> **ABOUT THIS TASK**
Take every line containing "AdminPowerAppConnectionRoleAssignment" out of the records.

> **STORED DATA**
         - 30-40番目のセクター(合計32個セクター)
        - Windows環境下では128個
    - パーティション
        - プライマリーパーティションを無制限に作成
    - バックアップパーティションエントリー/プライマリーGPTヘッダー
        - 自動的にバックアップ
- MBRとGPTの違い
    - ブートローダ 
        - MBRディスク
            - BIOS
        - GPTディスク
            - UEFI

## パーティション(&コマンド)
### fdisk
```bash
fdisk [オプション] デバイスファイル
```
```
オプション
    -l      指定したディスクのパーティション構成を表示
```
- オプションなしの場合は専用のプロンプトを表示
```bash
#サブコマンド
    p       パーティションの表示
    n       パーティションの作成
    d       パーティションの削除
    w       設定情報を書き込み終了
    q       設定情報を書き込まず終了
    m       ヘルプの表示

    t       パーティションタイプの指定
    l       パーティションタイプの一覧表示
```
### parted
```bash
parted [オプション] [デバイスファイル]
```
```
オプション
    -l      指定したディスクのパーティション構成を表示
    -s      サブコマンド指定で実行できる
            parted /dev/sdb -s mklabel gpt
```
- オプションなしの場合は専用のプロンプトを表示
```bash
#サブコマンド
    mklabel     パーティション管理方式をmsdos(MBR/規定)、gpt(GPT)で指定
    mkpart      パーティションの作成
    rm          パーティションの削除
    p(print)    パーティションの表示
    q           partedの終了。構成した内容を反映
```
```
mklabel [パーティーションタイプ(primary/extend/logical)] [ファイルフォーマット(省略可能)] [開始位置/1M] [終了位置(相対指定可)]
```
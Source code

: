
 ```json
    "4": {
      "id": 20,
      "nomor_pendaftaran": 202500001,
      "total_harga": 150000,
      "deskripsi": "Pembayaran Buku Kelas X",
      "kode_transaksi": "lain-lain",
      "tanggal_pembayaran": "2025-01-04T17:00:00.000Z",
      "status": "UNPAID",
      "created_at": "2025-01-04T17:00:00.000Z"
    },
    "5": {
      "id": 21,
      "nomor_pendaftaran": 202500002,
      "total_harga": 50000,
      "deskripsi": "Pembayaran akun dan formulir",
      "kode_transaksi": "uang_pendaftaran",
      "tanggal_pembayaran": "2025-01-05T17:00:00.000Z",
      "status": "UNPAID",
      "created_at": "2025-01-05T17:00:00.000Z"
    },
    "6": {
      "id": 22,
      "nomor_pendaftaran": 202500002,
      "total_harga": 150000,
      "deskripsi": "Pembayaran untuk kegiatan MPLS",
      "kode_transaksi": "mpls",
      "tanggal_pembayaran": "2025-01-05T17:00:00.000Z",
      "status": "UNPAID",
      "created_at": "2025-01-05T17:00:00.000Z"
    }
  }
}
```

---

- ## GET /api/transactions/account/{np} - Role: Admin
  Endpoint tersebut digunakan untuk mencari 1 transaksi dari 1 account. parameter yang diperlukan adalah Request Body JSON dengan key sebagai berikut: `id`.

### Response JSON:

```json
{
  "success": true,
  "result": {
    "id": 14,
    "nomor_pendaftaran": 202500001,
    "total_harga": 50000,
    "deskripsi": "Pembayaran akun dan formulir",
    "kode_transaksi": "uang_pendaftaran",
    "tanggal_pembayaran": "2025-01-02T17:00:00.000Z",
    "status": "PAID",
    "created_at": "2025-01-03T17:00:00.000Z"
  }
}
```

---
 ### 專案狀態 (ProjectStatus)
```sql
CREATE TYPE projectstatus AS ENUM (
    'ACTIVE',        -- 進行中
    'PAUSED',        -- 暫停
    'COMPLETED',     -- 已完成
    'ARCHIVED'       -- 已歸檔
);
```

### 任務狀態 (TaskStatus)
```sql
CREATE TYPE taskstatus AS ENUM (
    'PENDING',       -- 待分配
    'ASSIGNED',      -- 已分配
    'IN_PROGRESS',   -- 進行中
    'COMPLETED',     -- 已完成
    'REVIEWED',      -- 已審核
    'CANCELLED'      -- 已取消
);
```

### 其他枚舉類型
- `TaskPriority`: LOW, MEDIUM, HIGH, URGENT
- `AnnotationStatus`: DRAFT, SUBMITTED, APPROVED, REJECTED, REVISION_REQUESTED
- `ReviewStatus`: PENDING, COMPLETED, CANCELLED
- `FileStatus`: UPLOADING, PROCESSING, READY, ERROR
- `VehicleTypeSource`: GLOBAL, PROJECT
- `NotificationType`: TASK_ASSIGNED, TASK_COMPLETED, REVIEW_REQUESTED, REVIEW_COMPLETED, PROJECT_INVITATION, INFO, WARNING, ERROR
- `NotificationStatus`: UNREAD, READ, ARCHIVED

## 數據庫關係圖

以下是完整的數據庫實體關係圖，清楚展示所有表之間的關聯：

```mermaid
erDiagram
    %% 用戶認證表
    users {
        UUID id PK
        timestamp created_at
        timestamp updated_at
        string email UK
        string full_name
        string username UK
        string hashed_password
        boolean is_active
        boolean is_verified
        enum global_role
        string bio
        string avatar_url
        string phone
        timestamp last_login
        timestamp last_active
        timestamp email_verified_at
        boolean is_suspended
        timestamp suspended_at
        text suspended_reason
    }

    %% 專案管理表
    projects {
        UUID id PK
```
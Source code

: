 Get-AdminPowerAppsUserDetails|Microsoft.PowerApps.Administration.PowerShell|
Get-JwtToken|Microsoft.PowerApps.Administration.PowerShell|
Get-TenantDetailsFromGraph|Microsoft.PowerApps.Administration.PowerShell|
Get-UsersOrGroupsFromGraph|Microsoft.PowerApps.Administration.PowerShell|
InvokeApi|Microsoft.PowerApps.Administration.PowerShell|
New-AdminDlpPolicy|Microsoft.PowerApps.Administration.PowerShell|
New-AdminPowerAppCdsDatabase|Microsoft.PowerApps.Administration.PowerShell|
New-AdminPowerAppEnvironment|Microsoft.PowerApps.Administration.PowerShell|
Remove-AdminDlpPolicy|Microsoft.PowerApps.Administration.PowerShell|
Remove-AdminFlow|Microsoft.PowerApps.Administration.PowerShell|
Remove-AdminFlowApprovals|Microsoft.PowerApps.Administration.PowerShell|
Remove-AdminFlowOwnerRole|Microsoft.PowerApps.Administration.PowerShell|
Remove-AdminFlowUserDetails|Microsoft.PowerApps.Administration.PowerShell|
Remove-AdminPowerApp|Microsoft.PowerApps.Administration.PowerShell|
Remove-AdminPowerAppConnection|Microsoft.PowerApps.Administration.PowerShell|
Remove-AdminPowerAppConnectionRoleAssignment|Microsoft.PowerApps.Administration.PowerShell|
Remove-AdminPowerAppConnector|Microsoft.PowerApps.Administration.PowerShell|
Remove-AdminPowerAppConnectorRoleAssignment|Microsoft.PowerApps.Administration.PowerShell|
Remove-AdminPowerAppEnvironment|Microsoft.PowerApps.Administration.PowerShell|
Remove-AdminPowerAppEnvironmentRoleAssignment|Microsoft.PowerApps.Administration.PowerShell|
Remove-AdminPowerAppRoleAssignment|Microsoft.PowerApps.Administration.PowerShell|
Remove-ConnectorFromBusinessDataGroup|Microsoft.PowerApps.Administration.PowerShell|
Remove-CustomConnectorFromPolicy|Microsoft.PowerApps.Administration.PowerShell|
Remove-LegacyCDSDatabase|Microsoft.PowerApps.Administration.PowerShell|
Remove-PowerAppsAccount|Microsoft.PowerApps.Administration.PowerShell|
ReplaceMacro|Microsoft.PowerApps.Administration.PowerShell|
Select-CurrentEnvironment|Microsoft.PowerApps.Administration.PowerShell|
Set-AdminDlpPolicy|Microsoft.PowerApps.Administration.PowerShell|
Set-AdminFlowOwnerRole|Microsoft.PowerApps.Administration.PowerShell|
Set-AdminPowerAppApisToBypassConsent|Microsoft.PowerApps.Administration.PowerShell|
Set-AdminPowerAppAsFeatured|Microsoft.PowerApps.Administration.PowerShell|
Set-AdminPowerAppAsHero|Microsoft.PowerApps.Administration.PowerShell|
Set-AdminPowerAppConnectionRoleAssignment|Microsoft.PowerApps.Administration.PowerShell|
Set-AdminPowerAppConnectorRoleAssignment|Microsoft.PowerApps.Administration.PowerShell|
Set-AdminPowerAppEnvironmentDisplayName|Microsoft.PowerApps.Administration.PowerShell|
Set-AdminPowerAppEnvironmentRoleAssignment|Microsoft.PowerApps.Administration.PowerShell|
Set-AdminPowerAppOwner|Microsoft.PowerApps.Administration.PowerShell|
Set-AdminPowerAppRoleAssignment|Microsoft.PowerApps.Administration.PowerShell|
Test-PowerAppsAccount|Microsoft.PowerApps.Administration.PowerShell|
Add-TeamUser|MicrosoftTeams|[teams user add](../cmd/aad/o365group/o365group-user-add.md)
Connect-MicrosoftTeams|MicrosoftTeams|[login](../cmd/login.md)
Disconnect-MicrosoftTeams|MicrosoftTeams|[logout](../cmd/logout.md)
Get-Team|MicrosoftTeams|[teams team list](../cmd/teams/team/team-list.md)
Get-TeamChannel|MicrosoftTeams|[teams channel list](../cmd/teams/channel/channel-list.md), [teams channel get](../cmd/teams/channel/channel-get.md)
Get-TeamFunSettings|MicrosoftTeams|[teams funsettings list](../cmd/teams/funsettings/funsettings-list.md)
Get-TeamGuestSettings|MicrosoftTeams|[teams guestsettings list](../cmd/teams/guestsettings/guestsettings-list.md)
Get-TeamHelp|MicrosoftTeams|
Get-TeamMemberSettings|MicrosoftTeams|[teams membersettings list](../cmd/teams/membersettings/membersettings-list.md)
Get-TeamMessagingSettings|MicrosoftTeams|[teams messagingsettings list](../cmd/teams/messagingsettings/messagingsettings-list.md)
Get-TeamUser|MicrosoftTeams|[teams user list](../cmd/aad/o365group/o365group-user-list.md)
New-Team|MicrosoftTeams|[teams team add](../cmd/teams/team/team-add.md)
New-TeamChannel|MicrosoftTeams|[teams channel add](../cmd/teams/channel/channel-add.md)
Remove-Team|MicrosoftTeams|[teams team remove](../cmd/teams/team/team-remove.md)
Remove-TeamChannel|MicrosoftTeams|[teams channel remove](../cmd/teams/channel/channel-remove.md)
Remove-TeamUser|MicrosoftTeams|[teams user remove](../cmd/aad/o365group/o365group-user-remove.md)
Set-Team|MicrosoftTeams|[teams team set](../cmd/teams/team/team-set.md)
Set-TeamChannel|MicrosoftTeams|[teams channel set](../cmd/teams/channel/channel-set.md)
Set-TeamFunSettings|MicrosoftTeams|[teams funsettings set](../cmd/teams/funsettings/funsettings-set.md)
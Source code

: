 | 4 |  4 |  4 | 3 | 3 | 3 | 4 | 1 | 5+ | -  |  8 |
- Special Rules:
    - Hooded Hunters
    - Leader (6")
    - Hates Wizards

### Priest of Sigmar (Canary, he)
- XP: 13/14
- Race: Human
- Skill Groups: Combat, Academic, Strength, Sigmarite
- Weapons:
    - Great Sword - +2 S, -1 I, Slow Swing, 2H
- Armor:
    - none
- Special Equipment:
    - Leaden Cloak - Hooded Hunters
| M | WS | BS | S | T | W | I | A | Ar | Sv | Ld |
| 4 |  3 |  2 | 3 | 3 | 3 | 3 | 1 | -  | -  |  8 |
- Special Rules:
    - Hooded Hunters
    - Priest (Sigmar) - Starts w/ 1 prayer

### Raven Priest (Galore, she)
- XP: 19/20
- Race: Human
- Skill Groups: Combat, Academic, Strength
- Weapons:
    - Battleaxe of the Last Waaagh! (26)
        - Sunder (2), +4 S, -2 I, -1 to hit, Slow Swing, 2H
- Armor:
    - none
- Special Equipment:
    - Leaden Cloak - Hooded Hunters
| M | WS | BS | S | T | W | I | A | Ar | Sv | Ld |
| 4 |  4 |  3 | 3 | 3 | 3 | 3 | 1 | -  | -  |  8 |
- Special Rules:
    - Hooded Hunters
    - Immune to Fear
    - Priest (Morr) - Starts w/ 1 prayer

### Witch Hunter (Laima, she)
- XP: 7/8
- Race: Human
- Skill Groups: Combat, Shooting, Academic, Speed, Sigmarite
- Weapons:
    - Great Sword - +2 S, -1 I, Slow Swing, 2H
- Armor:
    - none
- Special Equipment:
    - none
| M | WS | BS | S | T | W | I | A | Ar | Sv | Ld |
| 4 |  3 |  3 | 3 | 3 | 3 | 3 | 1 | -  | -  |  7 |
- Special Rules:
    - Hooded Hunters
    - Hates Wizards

> **TASK ANSWER**
Remove-AdminPowerAppConnectionRoleAssignment|Microsoft.PowerApps.Administration.PowerShell|
Set-AdminPowerAppConnectionRoleAssignment|Microsoft.PowerApps.Administration.PowerShell|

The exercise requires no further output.